OK, so I did some web research and got:

http://google.com/#sclient=psy&hl=en&q=chip+ic+battery+monitor
gives

http://www.analog.com/en/press-release/Oct_16_2006_ADI_Adv_Auto_Battery_Monitoring/press.html
ANALOG DEVICES ADVANCES AUTOMOTIVE BATTERY MONITORING WITH HIGHLY 
INTEGRATED MIXED-SIGNAL IC



http://google.com/#sclient=psy&hl=en&q=chip+ic+battery+monitor+6v
gives

http://homepages.which.net/~paul.hills/Circuits/BatteryMonitor/BatteryMonitor.html
Battery Monitoring [several chips listed]

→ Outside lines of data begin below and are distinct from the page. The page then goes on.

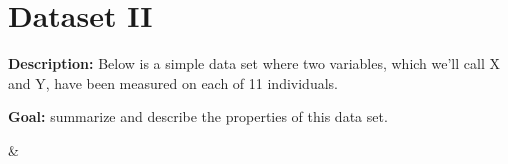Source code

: \documentclass[12pt]{article}
\begin{document}
\section*{Dataset II}

\textbf{Description:} Below is a simple  data set where two variables, which we'll call X and Y, have been measured on each of 11 individuals.

\textbf{Goal:} summarize and describe the properties of this data set.

\begin{center}
%
{\csvcoli & \csvcolii}
\end{center}
\end{document}
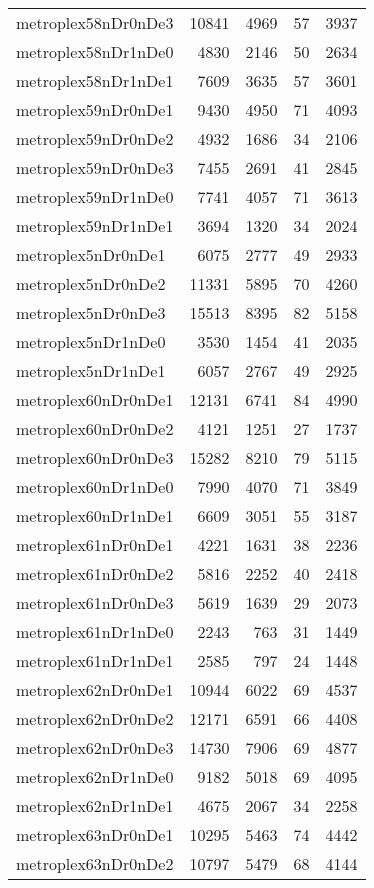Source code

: \documentclass[../../../thesis.tex]{subfiles}
\begin{document}
\begin{longtable}{lrrrr}
metroplex58nDr0nDe3 & 10841 & 4969 & 57 & 3937 \\
metroplex58nDr1nDe0 & 4830 & 2146 & 50 & 2634 \\
metroplex58nDr1nDe1 & 7609 & 3635 & 57 & 3601 \\
metroplex59nDr0nDe1 & 9430 & 4950 & 71 & 4093 \\
metroplex59nDr0nDe2 & 4932 & 1686 & 34 & 2106 \\
metroplex59nDr0nDe3 & 7455 & 2691 & 41 & 2845 \\
metroplex59nDr1nDe0 & 7741 & 4057 & 71 & 3613 \\
metroplex59nDr1nDe1 & 3694 & 1320 & 34 & 2024 \\
metroplex5nDr0nDe1 & 6075 & 2777 & 49 & 2933 \\
metroplex5nDr0nDe2 & 11331 & 5895 & 70 & 4260 \\
metroplex5nDr0nDe3 & 15513 & 8395 & 82 & 5158 \\
metroplex5nDr1nDe0 & 3530 & 1454 & 41 & 2035 \\
metroplex5nDr1nDe1 & 6057 & 2767 & 49 & 2925 \\
metroplex60nDr0nDe1 & 12131 & 6741 & 84 & 4990 \\
metroplex60nDr0nDe2 & 4121 & 1251 & 27 & 1737 \\
metroplex60nDr0nDe3 & 15282 & 8210 & 79 & 5115 \\
metroplex60nDr1nDe0 & 7990 & 4070 & 71 & 3849 \\
metroplex60nDr1nDe1 & 6609 & 3051 & 55 & 3187 \\
metroplex61nDr0nDe1 & 4221 & 1631 & 38 & 2236 \\
metroplex61nDr0nDe2 & 5816 & 2252 & 40 & 2418 \\
metroplex61nDr0nDe3 & 5619 & 1639 & 29 & 2073 \\
metroplex61nDr1nDe0 & 2243 & 763 & 31 & 1449 \\
metroplex61nDr1nDe1 & 2585 & 797 & 24 & 1448 \\
metroplex62nDr0nDe1 & 10944 & 6022 & 69 & 4537 \\
metroplex62nDr0nDe2 & 12171 & 6591 & 66 & 4408 \\
metroplex62nDr0nDe3 & 14730 & 7906 & 69 & 4877 \\
metroplex62nDr1nDe0 & 9182 & 5018 & 69 & 4095 \\
metroplex62nDr1nDe1 & 4675 & 2067 & 34 & 2258 \\
metroplex63nDr0nDe1 & 10295 & 5463 & 74 & 4442 \\
metroplex63nDr0nDe2 & 10797 & 5479 & 68 & 4144 \\

\end{longtable}
\end{document}

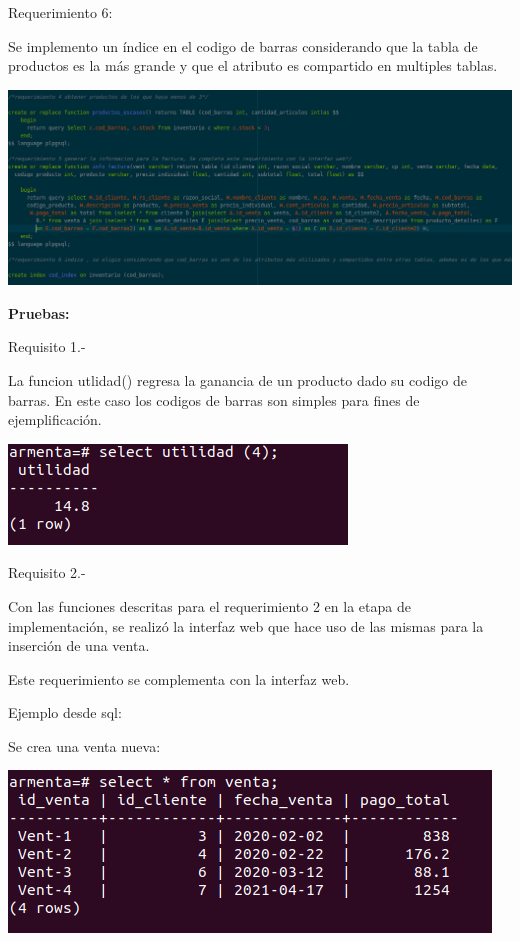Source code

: \documentclass[12pt, letterpaper]{article}     %
\begin{document}
	Requerimiento 6:
	
	Se implemento un índice en el codigo de barras considerando que la tabla de productos es la más grande y que el atributo es compartido en multiples tablas.
	
		
	\begin{center}
   	\includegraphics[scale=0.35]{req456}
	\end{center}
	
		\vspace{5mm} %

		\textbf{Pruebas:}
		\vspace{5mm} %

		
		Requisito 1.-
		
		La funcion utlidad() regresa la ganancia de un producto dado su codigo de barras. En este caso los codigos de barras son simples para fines de ejemplificación.
		
		\begin{center}
 	  	\includegraphics[scale=0.75]{utlidad_function}
		\end{center}
		
		Requisito 2.-
		
		Con las funciones descritas para el requerimiento 2 en la etapa de implementación, se realizó la interfaz web que hace uso de las mismas para la inserción de una venta.
		
		Este requerimiento se complementa con la interfaz web.
		
		
		Ejemplo desde sql:
		
		Se crea una venta nueva:
		
				
		
		\begin{center}
 	  	\includegraphics[scale=0.5]{venta_prev}
		\end{center}
		
\end{document}
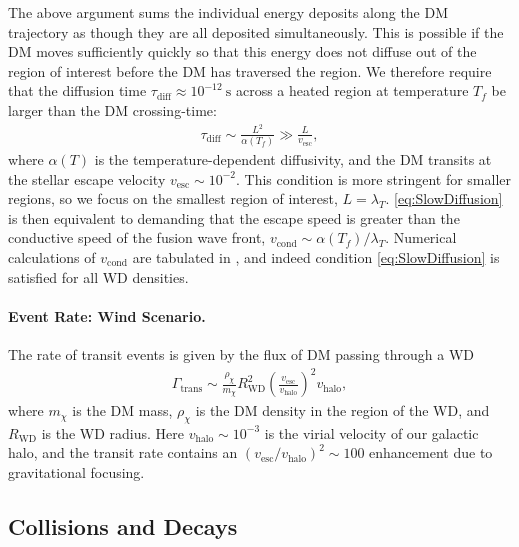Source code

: \documentclass[preprintnumbers,amsmath,amssymb,prd,superscriptaddress]{revtex4}
\def\r{\right)}
\def\l{\left(}
\begin{document}
The above argument sums the individual energy deposits along the DM trajectory as though they are all deposited simultaneously.
This is possible if the DM moves sufficiently quickly so that this energy does not diffuse out of the region of interest before the DM has traversed the region.
We therefore require that the diffusion time $\tau_\text{diff} \approx 10^{-12} ~\text{s}$ across a heated region at temperature $T_f$ be larger than the DM crossing-time:
\begin{align}
  \tau_\text{diff} \sim \frac{L^2}{\alpha(T_f)} \gg
  \frac{L}{v_\text{esc}},
\label{eq:SlowDiffusion}
\end{align}
where $\alpha(T)$ is the temperature-dependent diffusivity, and the DM transits at the stellar escape velocity $v_\text{esc} \sim 10^{-2}$.
This condition is more stringent for smaller regions, so we focus on the smallest region of interest, $L = \lambda_T$.
\eqref{eq:SlowDiffusion} is then equivalent to demanding that the escape speed is greater than the conductive speed of the fusion wave front, $v_\text{cond} \sim \alpha(T_f) / \lambda_T$.
Numerical calculations of $v_\text{cond}$ are tabulated in \cite{Woosley}, and indeed condition \eqref{eq:SlowDiffusion} is satisfied for all WD densities.

\paragraph{Event Rate: Wind Scenario.}
The rate of transit events is given by the flux of DM passing through a WD
\begin{align}
  \Gamma_\text{trans} \sim
  \frac{\rho_{\chi}}{m_\chi} R_\text{WD}^2
  \l\frac{v_\text{esc}}{v_\text{halo}}\r^2 v_\text{halo},
\label{eq:TransitFluxCondition}
\end{align}
where $m_\chi$ is the DM mass, $\rho_\chi$ is the DM density in the region of the WD, and $R_\text{WD}$ is the WD radius.
Here $v_\text{halo} \sim 10^{-3}$ is the virial velocity of our galactic halo, and the transit rate contains an $(v_\text{esc}/v_\text{halo})^2 \sim 100$ enhancement due to gravitational focusing.

\subsection{Collisions and Decays}
\end{document}
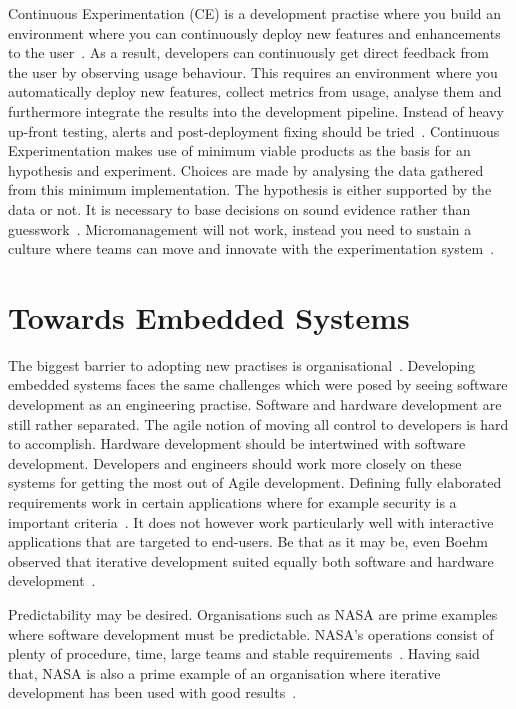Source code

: \documentclass[english]{tktltiki2}
\begin{document}
Continuous Experimentation (CE) is a development practise where you build an environment where you can continuously deploy new features and enhancements to the user~\cite{FGM14}. As a result, developers can continuously get direct feedback from the user by observing usage behaviour. This requires an environment where you automatically deploy new features, collect metrics from usage, analyse them and furthermore integrate the results into the development pipeline. Instead of heavy up-front testing, alerts and post-deployment fixing should be tried~\cite{FGM14}. Continuous Experimentation makes use of minimum viable products as the basis for an hypothesis and experiment. Choices are made by analysing the data gathered from this minimum implementation. The hypothesis is either supported by the data or not. It is necessary to base decisions on sound evidence rather than guesswork~\cite{FGM14}. Micromanagement will not work, instead you need to sustain a culture where teams can move and innovate with the experimentation system~\cite{Rie11}.


\section{Towards Embedded Systems}

The biggest barrier to adopting new practises is organisational~\cite{Pop02}. Developing embedded systems faces the same challenges which were posed by seeing software development as an engineering practise. Software and hardware development are still rather separated. The agile notion of moving all control to developers is hard to accomplish. Hardware development should be intertwined with software development. Developers and engineers should work more closely on these systems for getting the most out of Agile development. Defining fully elaborated requirements work in certain applications where for example security is a important criteria~\cite{Boe88}. It does not however work particularly well with interactive applications that are targeted to end-users. Be that as it may be, even Boehm observed that iterative development suited equally both software and hardware development~\cite{Boe88}.

Predictability may be desired. Organisations such as NASA are prime examples where software development must be predictable. NASA’s operations consist of plenty of procedure, time, large teams and stable requirements~\cite{Fow05}. Having said that, NASA is also a prime example of an organisation where iterative development has been used with good results~\cite{LB03}.
\end{document}
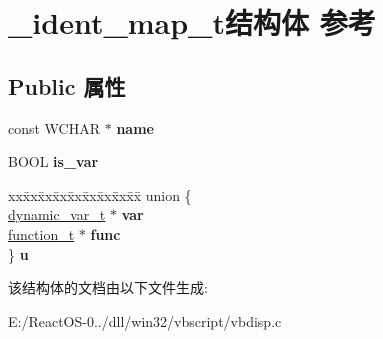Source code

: \hypertarget{struct__ident__map__t}{}\section{\+\_\+ident\+\_\+map\+\_\+t结构体 参考}
\label{struct__ident__map__t}
\subsection*{Public 属性}
\begin{DoxyCompactItemize}
\item 
\mbox{\label{struct__ident__map__t_a87e3ed62c8f221552d8f975f00bdd0b5}} 
const W\+C\+H\+AR $\ast$ {\bfseries name}
\item 
\mbox{\label{struct__ident__map__t_ae9bd141e3e5359e88ddaeb562c839c60}} 
B\+O\+OL {\bfseries is\+\_\+var}
\item 
\mbox{\label{struct__ident__map__t_a75ac55c36b78c2be6ab47953552d1712}} 
\begin{tabbing}
xx\=xx\=xx\=xx\=xx\=xx\=xx\=xx\=xx\=\kill
union \{\\
\>\hyperlink{struct__dynamic__var__t}{dynamic\_var\_t} $\ast$ {\bfseries var}\\
\>\hyperlink{struct__function__t}{function\_t} $\ast$ {\bfseries func}\\
\} {\bfseries u}\\

\end{tabbing}\end{DoxyCompactItemize}


该结构体的文档由以下文件生成\+:\begin{DoxyCompactItemize}
\item 
E\+:/\+React\+O\+S-\/0../dll/win32/vbscript/vbdisp.\+c\end{DoxyCompactItemize}
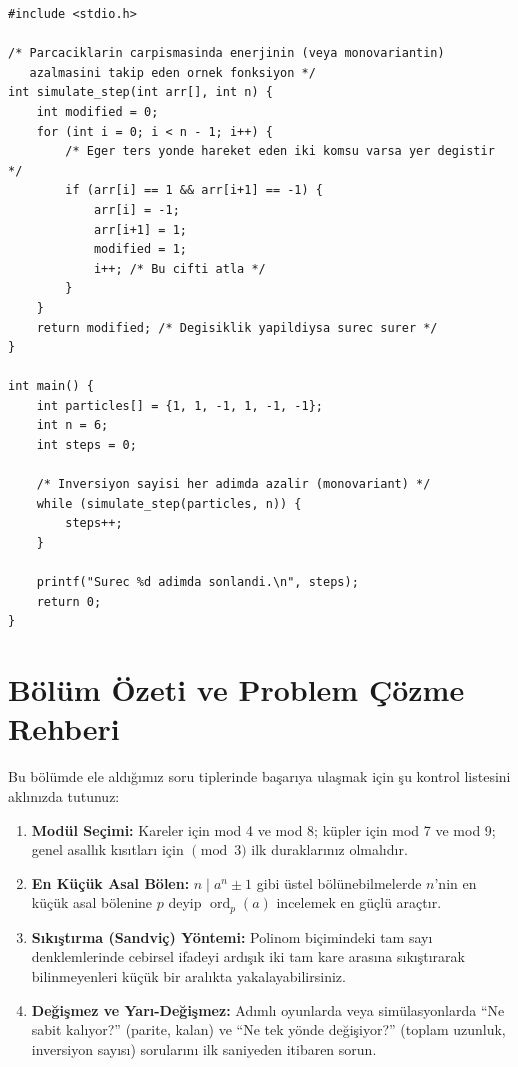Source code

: \begin{lstlisting}[language=CTemel]
#include <stdio.h>

/* Parcaciklarin carpismasinda enerjinin (veya monovariantin)
   azalmasini takip eden ornek fonksiyon */
int simulate_step(int arr[], int n) {
    int modified = 0;
    for (int i = 0; i < n - 1; i++) {
        /* Eger ters yonde hareket eden iki komsu varsa yer degistir */
        if (arr[i] == 1 && arr[i+1] == -1) {
            arr[i] = -1;
            arr[i+1] = 1;
            modified = 1;
            i++; /* Bu cifti atla */
        }
    }
    return modified; /* Degisiklik yapildiysa surec surer */
}

int main() {
    int particles[] = {1, 1, -1, 1, -1, -1};
    int n = 6;
    int steps = 0;
    
    /* Inversiyon sayisi her adimda azalir (monovariant) */
    while (simulate_step(particles, n)) {
        steps++;
    }
    
    printf("Surec %d adimda sonlandi.\n", steps);
    return 0;
}
\end{lstlisting}

\section*{Bölüm Özeti ve Problem Çözme Rehberi}

Bu bölümde ele aldığımız soru tiplerinde başarıya ulaşmak için şu kontrol listesini aklınızda tutunuz:
\begin{enumerate}
    \item \textbf{Modül Seçimi:} Kareler için mod 4 ve mod 8; küpler için mod 7 ve mod 9; genel asallık kısıtları için $\pmod 3$ ilk duraklarınız olmalıdır.
    \item \textbf{En Küçük Asal Bölen:} $n \mid a^n \pm 1$ gibi üstel bölünebilmelerde $n$'nin en küçük asal bölenine $p$ deyip $\operatorname{ord}_p(a)$ incelemek en güçlü araçtır.
    \item \textbf{Sıkıştırma (Sandviç) Yöntemi:} Polinom biçimindeki tam sayı denklemlerinde cebirsel ifadeyi ardışık iki tam kare arasına sıkıştırarak bilinmeyenleri küçük bir aralıkta yakalayabilirsiniz.
    \item \textbf{Değişmez ve Yarı-Değişmez:} Adımlı oyunlarda veya simülasyonlarda ``Ne sabit kalıyor?'' (parite, kalan) ve ``Ne tek yönde değişiyor?'' (toplam uzunluk, inversiyon sayısı) sorularını ilk saniyeden itibaren sorun.
\end{enumerate}

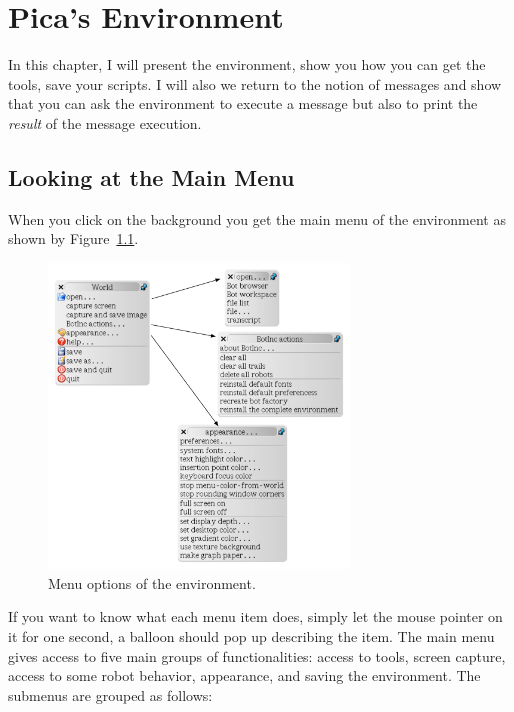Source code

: 
\ifx\wholebook\relax\else



\fi

\chapter{Pica's Environment}\label{cha:caroTour}

In this chapter, I will present the environment, show you how you can get the tools, save your scripts. I will also we return to the notion of messages and show that you can ask the environment to execute a message but also to print the \emph{result} of the message execution. 


\section{Looking at the Main Menu}
When you click on the background you get the main menu of the environment as shown by Figure~\ref{fig:allMenu}. 


\begin{figure}[h]
\begin{center}
\includegraphics[width=8cm]{allMenu}
\caption{Menu options of the environment.\label{fig:allMenu}}
\end{center}
\end{figure}

If you want to know what each menu item does, simply let the mouse pointer on it for one second, a balloon should pop up describing the item. The main menu gives access to five main groups of functionalities: access to tools, screen capture, access to some robot behavior, appearance,  and saving the environment. The submenus are grouped as follows: 

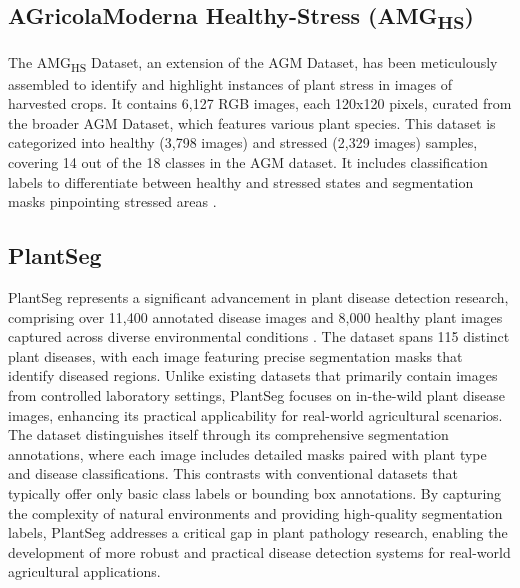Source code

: \documentclass[sn-mathphys]{sn-jnl}
\theoremstyle{thmstyleone}%
\theoremstyle{thmstyletwo}%
\theoremstyle{thmstylethree}%
\begin{document}
\subsection{AGricolaModerna Healthy-Stress (AMG\textsubscript{HS})
}
The AMG\textsubscript{HS} Dataset, an extension of the AGM Dataset, has been meticulously assembled to identify and highlight instances of plant stress in images of harvested crops. It contains 6,127 RGB images, each 120x120 pixels, curated from the broader AGM Dataset, which features various plant species. This dataset is categorized into healthy (3,798 images) and stressed (2,329 images) samples, covering 14 out of the 18 classes in the AGM dataset. It includes classification labels to differentiate between healthy and stressed states and segmentation masks pinpointing stressed areas \citep{Sama_2023_ICCV}.

\subsection{PlantSeg}
PlantSeg represents a significant advancement in plant disease detection research, comprising over 11,400 annotated disease images and 8,000 healthy plant images captured across diverse environmental conditions \citep{wei2024plantseg}. The dataset spans 115 distinct plant diseases, with each image featuring precise segmentation masks that identify diseased regions. Unlike existing datasets that primarily contain images from controlled laboratory settings, PlantSeg focuses on in-the-wild plant disease images, enhancing its practical applicability for real-world agricultural scenarios. The dataset distinguishes itself through its comprehensive segmentation annotations, where each image includes detailed masks paired with plant type and disease classifications. This contrasts with conventional datasets that typically offer only basic class labels or bounding box annotations. By capturing the complexity of natural environments and providing high-quality segmentation labels, PlantSeg addresses a critical gap in plant pathology research, enabling the development of more robust and practical disease detection systems for real-world agricultural applications.
\end{document}
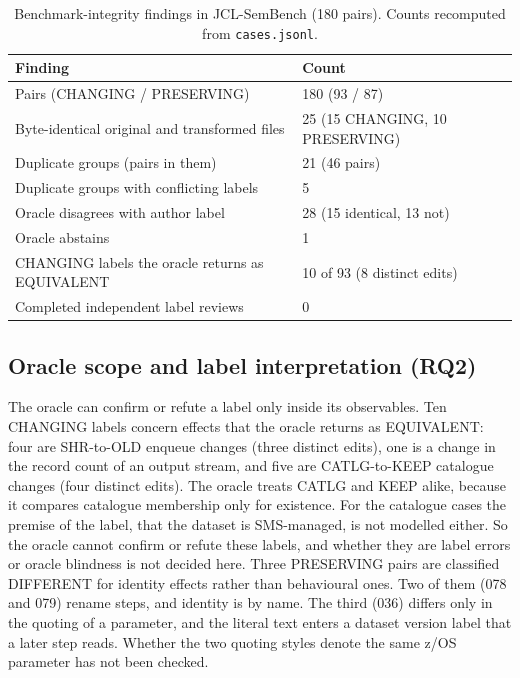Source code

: \documentclass[conference]{IEEEtran}
\begin{document}
\begin{table}[t]
\caption{Benchmark-integrity findings in JCL-SemBench (180 pairs). Counts recomputed from \texttt{cases.jsonl}.}
\label{tab:integrity}
\centering
\small
\begin{tabular}{@{}p{4.7cm}p{2.6cm}@{}}
\toprule
Finding & Count \\
\midrule
Pairs (CHANGING / PRESERVING) & 180 (93 / 87) \\
Byte-identical original and transformed files & 25 (15 CHANGING, 10 PRESERVING) \\
Duplicate groups (pairs in them) & 21 (46 pairs) \\
Duplicate groups with conflicting labels & 5 \\
Oracle disagrees with author label & 28 (15 identical, 13 not) \\
Oracle abstains & 1 \\
CHANGING labels the oracle returns as EQUIVALENT & 10 of 93 (8 distinct edits) \\
Completed independent label reviews & 0 \\
\bottomrule
\end{tabular}
\end{table}

\subsection{Oracle scope and label interpretation (RQ2)}
The oracle can confirm or refute a label only inside its observables. Ten CHANGING labels concern effects that the oracle returns as EQUIVALENT: four are SHR-to-OLD enqueue changes (three distinct edits), one is a change in the record count of an output stream, and five are CATLG-to-KEEP catalogue changes (four distinct edits). The oracle treats CATLG and KEEP alike, because it compares catalogue membership only for existence. For the catalogue cases the premise of the label, that the dataset is SMS-managed, is not modelled either. So the oracle cannot confirm or refute these labels, and whether they are label errors or oracle blindness is not decided here. Three PRESERVING pairs are classified DIFFERENT for identity effects rather than behavioural ones. Two of them (078 and 079) rename steps, and identity is by name. The third (036) differs only in the quoting of a parameter, and the literal text enters a dataset version label that a later step reads. Whether the two quoting styles denote the same z/OS parameter has not been checked.
\end{document}
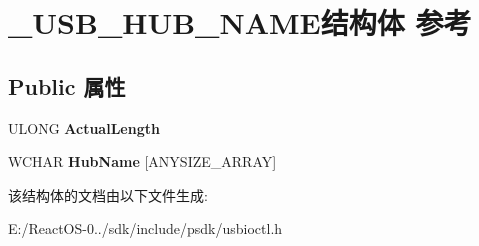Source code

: \hypertarget{struct___u_s_b___h_u_b___n_a_m_e}{}\section{\+\_\+\+U\+S\+B\+\_\+\+H\+U\+B\+\_\+\+N\+A\+M\+E结构体 参考}
\label{struct___u_s_b___h_u_b___n_a_m_e}
\subsection*{Public 属性}
\begin{DoxyCompactItemize}
\item 
\mbox{\label{struct___u_s_b___h_u_b___n_a_m_e_abb1e09d73bc99a31a4af8f26387d4930}} 
U\+L\+O\+NG {\bfseries Actual\+Length}
\item 
\mbox{\label{struct___u_s_b___h_u_b___n_a_m_e_ab66ed61954190374a2e46fba88acf086}} 
W\+C\+H\+AR {\bfseries Hub\+Name} \mbox{[}A\+N\+Y\+S\+I\+Z\+E\+\_\+\+A\+R\+R\+AY\mbox{]}
\end{DoxyCompactItemize}


该结构体的文档由以下文件生成\+:\begin{DoxyCompactItemize}
\item 
E\+:/\+React\+O\+S-\/0../sdk/include/psdk/usbioctl.\+h\end{DoxyCompactItemize}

http://www.myra-simon.com/bike/charger.html
Sealed Lead-Acid Battery Charger Circuit [L200 chip]


Lastly, try
http://google.com/#sclient=psy&hl=en&q=chip+ic+battery+monitor+pbso4


I hope this helps.
{brucedp.150m.com}

--
View this message in context: http://electric-vehicle-discussion-list.413529.n4.nabble.com/LTC6803-EV-Battery-monitoring-chip-tp3329682p3332766.html
Sent from the Electric Vehicle Discussion List mailing list archive at Nabble.com.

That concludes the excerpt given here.